(Beginning of Supplied material)

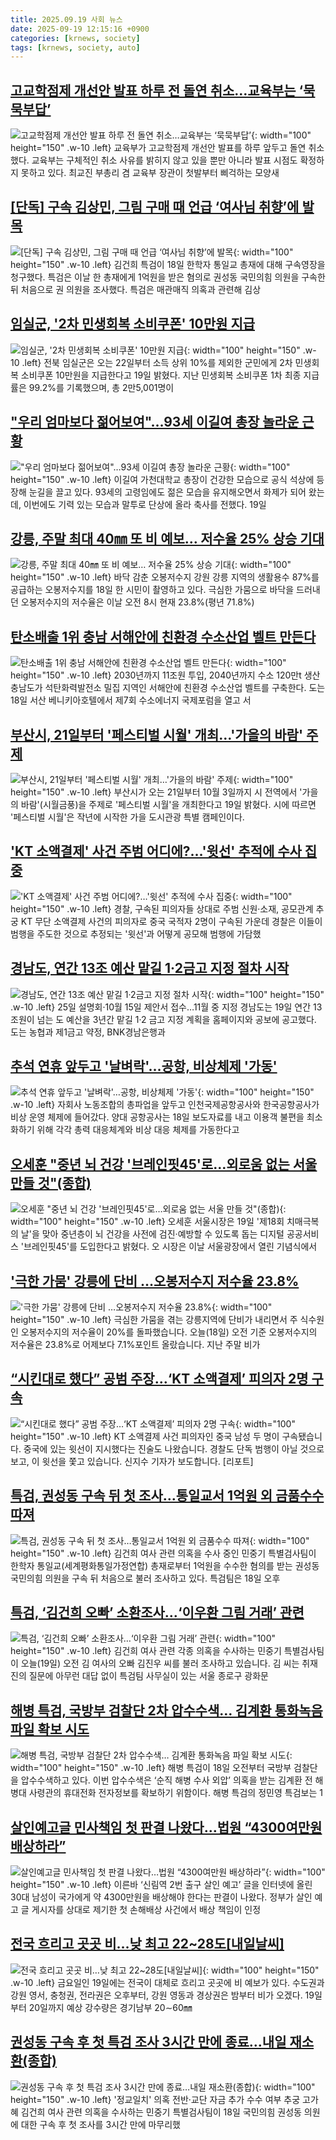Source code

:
 ```yaml
---
title: 2025.09.19 사회 뉴스
date: 2025-09-19 12:15:16 +0900
categories: [krnews, society]
tags: [krnews, society, auto]
---
```

## [고교학점제 개선안 발표 하루 전 돌연 취소…교육부는 ‘묵묵부답’](https://n.news.naver.com/mnews/article/028/0002767126)

![고교학점제 개선안 발표 하루 전 돌연 취소…교육부는 ‘묵묵부답’](https://mimgnews.pstatic.net/image/origin/028/2025/09/18/2767126.jpg?type=nf220_150){: width="100" height="150" .w-10 .left}
교육부가 고교학점제 개선안 발표를 하루 앞두고 돌연 취소했다. 교육부는 구체적인 취소 사유를 밝히지 않고 있을 뿐만 아니라 발표 시점도 확정하지 못하고 있다. 최교진 부총리 겸 교육부 장관이 첫발부터 삐걱하는 모양새

## [[단독] 구속 김상민, 그림 구매 때 언급 ‘여사님 취향’에 발목](https://n.news.naver.com/mnews/article/005/0001803239)

![[단독] 구속 김상민, 그림 구매 때 언급 ‘여사님 취향’에 발목](https://mimgnews.pstatic.net/image/origin/005/2025/09/18/1803239.jpg?type=nf220_150){: width="100" height="150" .w-10 .left}
김건희 특검이 18일 한학자 통일교 총재에 대해 구속영장을 청구했다. 특검은 이날 한 총재에게 1억원을 받은 혐의로 권성동 국민의힘 의원을 구속한 뒤 처음으로 권 의원을 조사했다. 특검은 매관매직 의혹과 관련해 김상

## [임실군, '2차 민생회복 소비쿠폰' 10만원 지급](https://n.news.naver.com/mnews/article/277/0005654642)

![임실군, '2차 민생회복 소비쿠폰' 10만원 지급](https://mimgnews.pstatic.net/image/origin/277/2025/09/19/5654642.jpg?type=nf220_150){: width="100" height="150" .w-10 .left}
전북 임실군은 오는 22일부터 소득 상위 10%를 제외한 군민에게 2차 민생회복 소비쿠폰 10만원을 지급한다고 19일 밝혔다. 지난 민생회복 소비쿠폰 1차 최종 지급률은 99.2%를 기록했으며, 총 2만5,001명이

## ["우리 엄마보다 젊어보여"…93세 이길여 총장 놀라운 근황](https://n.news.naver.com/mnews/article/277/0005654467)

!["우리 엄마보다 젊어보여"…93세 이길여 총장 놀라운 근황](https://mimgnews.pstatic.net/image/origin/277/2025/09/19/5654467.jpg?type=nf220_150){: width="100" height="150" .w-10 .left}
이길여 가천대학교 총장이 건강한 모습으로 공식 석상에 등장해 눈길을 끌고 있다. 93세의 고령임에도 젊은 모습을 유지해오면서 화제가 되어 왔는데, 이번에도 기력 있는 모습과 말투로 단상에 올라 축사를 전했다. 19일

## [강릉, 주말 최대 40㎜ 또 비 예보… 저수율 25% 상승 기대](https://n.news.naver.com/mnews/article/021/0002737504)

![강릉, 주말 최대 40㎜ 또 비 예보… 저수율 25% 상승 기대](https://mimgnews.pstatic.net/image/origin/021/2025/09/18/2737504.jpg?type=nf220_150){: width="100" height="150" .w-10 .left}
바닥 감춘 오봉저수지 강원 강릉 지역의 생활용수 87%를 공급하는 오봉저수지를 18일 한 시민이 촬영하고 있다. 극심한 가뭄으로 바닥을 드러내던 오봉저수지의 저수율은 이날 오전 8시 현재 23.8%(평년 71.8%)

## [탄소배출 1위 충남 서해안에 친환경 수소산업 벨트 만든다](https://n.news.naver.com/mnews/article/001/0015635089)

![탄소배출 1위 충남 서해안에 친환경 수소산업 벨트 만든다](https://mimgnews.pstatic.net/image/origin/001/2025/09/18/15635089.jpg?type=nf220_150){: width="100" height="150" .w-10 .left}
2030년까지 11조원 투입, 2040년까지 수소 120만t 생산 충남도가 석탄화력발전소 밀집 지역인 서해안에 친환경 수소산업 벨트를 구축한다. 도는 18일 서산 베니키아호텔에서 제7회 수소에너지 국제포럼을 열고 서

## [부산시, 21일부터 '페스티벌 시월' 개최…'가을의 바람' 주제](https://n.news.naver.com/mnews/article/421/0008496081)

![부산시, 21일부터 '페스티벌 시월' 개최…'가을의 바람' 주제](https://mimgnews.pstatic.net/image/origin/421/2025/09/19/8496081.jpg?type=nf220_150){: width="100" height="150" .w-10 .left}
부산시가 오는 21일부터 10월 3일까지 시 전역에서 '가을의 바람'(시월금풍)을 주제로 '페스티벌 시월'을 개최한다고 19일 밝혔다. 시에 따르면 '페스티벌 시월'은 작년에 시작한 가을 도시관광 특별 캠페인이다.

## ['KT 소액결제' 사건 주범 어디에?…'윗선' 추적에 수사 집중](https://n.news.naver.com/mnews/article/001/0015636632)

!['KT 소액결제' 사건 주범 어디에?…'윗선' 추적에 수사 집중](https://mimgnews.pstatic.net/image/origin/001/2025/09/19/15636632.jpg?type=nf220_150){: width="100" height="150" .w-10 .left}
경찰, 구속된 피의자들 상대로 주범 신원·소재, 공모관계 추궁 KT 무단 소액결제 사건의 피의자로 중국 국적자 2명이 구속된 가운데 경찰은 이들이 범행을 주도한 것으로 추정되는 '윗선'과 어떻게 공모해 범행에 가담했

## [경남도, 연간 13조 예산 맡길 1·2금고 지정 절차 시작](https://n.news.naver.com/mnews/article/001/0015636393)

![경남도, 연간 13조 예산 맡길 1·2금고 지정 절차 시작](https://mimgnews.pstatic.net/image/origin/001/2025/09/19/15636393.jpg?type=nf220_150){: width="100" height="150" .w-10 .left}
25일 설명회·10월 15일 제안서 접수…11월 중 지정 경남도는 19일 연간 13조원이 넘는 도 예산을 3년간 맡길 1·2 금고 지정 계획을 홈페이지와 공보에 공고했다. 도는 농협과 제1금고 약정, BNK경남은행과

## [추석 연휴 앞두고 '날벼락'…공항, 비상체제 '가동'](https://n.news.naver.com/mnews/article/215/0001224416)

![추석 연휴 앞두고 '날벼락'…공항, 비상체제 '가동'](https://mimgnews.pstatic.net/image/origin/215/2025/09/18/1224416.jpg?type=nf220_150){: width="100" height="150" .w-10 .left}
자회사 노동조합의 총파업을 앞두고 인천국제공항공사와 한국공항공사가 비상 운영 체제에 들어갔다. 양대 공항공사는 18일 보도자료를 내고 이용객 불편을 최소화하기 위해 각각 총력 대응체계와 비상 대응 체제를 가동한다고

## [오세훈 "중년 뇌 건강 '브레인핏45'로…외로움 없는 서울 만들 것"(종합)](https://n.news.naver.com/mnews/article/421/0008496776)

![오세훈 "중년 뇌 건강 '브레인핏45'로…외로움 없는 서울 만들 것"(종합)](https://mimgnews.pstatic.net/image/origin/421/2025/09/19/8496776.jpg?type=nf220_150){: width="100" height="150" .w-10 .left}
오세훈 서울시장은 19일 '제18회 치매극복의 날'을 맞아 중년층이 뇌 건강을 사전에 검진·예방할 수 있도록 돕는 디지털 공공서비스 '브레인핏45'를 도입한다고 밝혔다. 오 시장은 이날 서울광장에서 열린 기념식에서

## ['극한 가뭄' 강릉에 단비 …오봉저수지 저수율 23.8%](https://n.news.naver.com/mnews/article/422/0000782675)

!['극한 가뭄' 강릉에 단비 …오봉저수지 저수율 23.8%](https://mimgnews.pstatic.net/image/origin/422/2025/09/18/782675.jpg?type=nf220_150){: width="100" height="150" .w-10 .left}
극심한 가뭄을 겪는 강릉지역에 단비가 내리면서 주 식수원인 오봉저수지의 저수율이 20%를 돌파했습니다. 오늘(18일) 오전 기준 오봉저수지의 저수율은 23.8%로 어제보다 7.1%포인트 올랐습니다. 지난 주말 비가

## [“시킨대로 했다” 공범 주장…‘KT 소액결제’ 피의자 2명 구속](https://n.news.naver.com/mnews/article/056/0012032416)

![“시킨대로 했다” 공범 주장…‘KT 소액결제’ 피의자 2명 구속](https://mimgnews.pstatic.net/image/origin/056/2025/09/18/12032416.jpg?type=nf220_150){: width="100" height="150" .w-10 .left}
KT 소액결제 사건 피의자인 중국 남성 두 명이 구속됐습니다. 중국에 있는 윗선이 지시했다는 진술도 나왔습니다. 경찰도 단독 범행이 아닐 것으로 보고, 이 윗선을 쫓고 있습니다. 신지수 기자가 보도합니다. [리포트]

## [특검, 권성동 구속 뒤 첫 조사…통일교서 1억원 외 금품수수 따져](https://n.news.naver.com/mnews/article/028/0002767054)

![특검, 권성동 구속 뒤 첫 조사…통일교서 1억원 외 금품수수 따져](https://mimgnews.pstatic.net/image/origin/028/2025/09/18/2767054.jpg?type=nf220_150){: width="100" height="150" .w-10 .left}
김건희 여사 관련 의혹을 수사 중인 민중기 특별검사팀이 한학자 통일교(세계평화통일가정연합) 총재로부터 1억원을 수수한 혐의를 받는 권성동 국민의힘 의원을 구속 뒤 처음으로 불러 조사하고 있다. 특검팀은 18일 오후

## [특검, ‘김건희 오빠’ 소환조사…‘이우환 그림 거래’ 관련](https://n.news.naver.com/mnews/article/056/0012032828)

![특검, ‘김건희 오빠’ 소환조사…‘이우환 그림 거래’ 관련](https://mimgnews.pstatic.net/image/origin/056/2025/09/19/12032828.jpg?type=nf220_150){: width="100" height="150" .w-10 .left}
김건희 여사 관련 각종 의혹을 수사하는 민중기 특별검사팀이 오늘(19일) 오전 김 여사의 오빠 김진우 씨를 불러 조사하고 있습니다. 김 씨는 취재진의 질문에 아무런 대답 없이 특검팀 사무실이 있는 서울 종로구 광화문

## [해병 특검, 국방부 검찰단 2차 압수수색… 김계환 통화녹음 파일 확보 시도](https://n.news.naver.com/mnews/article/023/0003929948)

![해병 특검, 국방부 검찰단 2차 압수수색… 김계환 통화녹음 파일 확보 시도](https://mimgnews.pstatic.net/image/origin/023/2025/09/18/3929948.jpg?type=nf220_150){: width="100" height="150" .w-10 .left}
해병 특검이 18일 오전부터 국방부 검찰단을 압수수색하고 있다. 이번 압수수색은 ‘순직 해병 수사 외압’ 의혹을 받는 김계환 전 해병대 사령관의 휴대전화 전자정보를 확보하기 위함이다. 해병 특검의 정민영 특검보는 1

## [살인예고글 민사책임 첫 판결 나왔다…법원 “4300여만원 배상하라”](https://n.news.naver.com/mnews/article/005/0001803383)

![살인예고글 민사책임 첫 판결 나왔다…법원 “4300여만원 배상하라”](https://mimgnews.pstatic.net/image/origin/005/2025/09/19/1803383.jpg?type=nf220_150){: width="100" height="150" .w-10 .left}
이른바 ‘신림역 2번 출구 살인 예고’ 글을 인터넷에 올린 30대 남성이 국가에게 약 4300만원을 배상해야 한다는 판결이 나왔다. 정부가 살인 예고 글 게시자를 상대로 제기한 첫 손해배상 사건에서 배상 책임이 인정

## [전국 흐리고 곳곳 비…낮 최고 22~28도[내일날씨]](https://n.news.naver.com/mnews/article/277/0005654328)

![전국 흐리고 곳곳 비…낮 최고 22~28도[내일날씨]](https://mimgnews.pstatic.net/image/origin/277/2025/09/18/5654328.jpg?type=nf220_150){: width="100" height="150" .w-10 .left}
금요일인 19일에는 전국이 대체로 흐리고 곳곳에 비 예보가 있다. 수도권과 강원 영서, 충청권, 전라권은 오후부터, 강원 영동과 경상권은 밤부터 비가 오겠다. 19일부터 20일까지 예상 강수량은 경기남부 20∼60㎜

## [권성동 구속 후 첫 특검 조사 3시간 만에 종료…내일 재소환(종합)](https://n.news.naver.com/mnews/article/001/0015635607)

![권성동 구속 후 첫 특검 조사 3시간 만에 종료…내일 재소환(종합)](https://mimgnews.pstatic.net/image/origin/001/2025/09/18/15635607.jpg?type=nf220_150){: width="100" height="150" .w-10 .left}
'정교일치' 의혹 전반·교단 자금 추가 수수 여부 추궁 고가혜 김건희 여사 관련 의혹을 수사하는 민중기 특별검사팀이 18일 국민의힘 권성동 의원에 대한 구속 후 첫 조사를 3시간 만에 마무리했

(End of Supplied material)

# [Problem to solve]
Out of the records above, pick each line that contains the string "국민의힘".

# [Answer box]
김건희 특검이 18일 한학자 통일교 총재에 대해 구속영장을 청구했다. 특검은 이날 한 총재에게 1억원을 받은 혐의로 권성동 국민의힘 의원을 구속한 뒤 처음으로 권 의원을 조사했다. 특검은 매관매직 의혹과 관련해 김상
김건희 여사 관련 의혹을 수사 중인 민중기 특별검사팀이 한학자 통일교(세계평화통일가정연합) 총재로부터 1억원을 수수한 혐의를 받는 권성동 국민의힘 의원을 구속 뒤 처음으로 불러 조사하고 있다. 특검팀은 18일 오후
'정교일치' 의혹 전반·교단 자금 추가 수수 여부 추궁 고가혜 김건희 여사 관련 의혹을 수사하는 민중기 특별검사팀이 18일 국민의힘 권성동 의원에 대한 구속 후 첫 조사를 3시간 만에 마무리했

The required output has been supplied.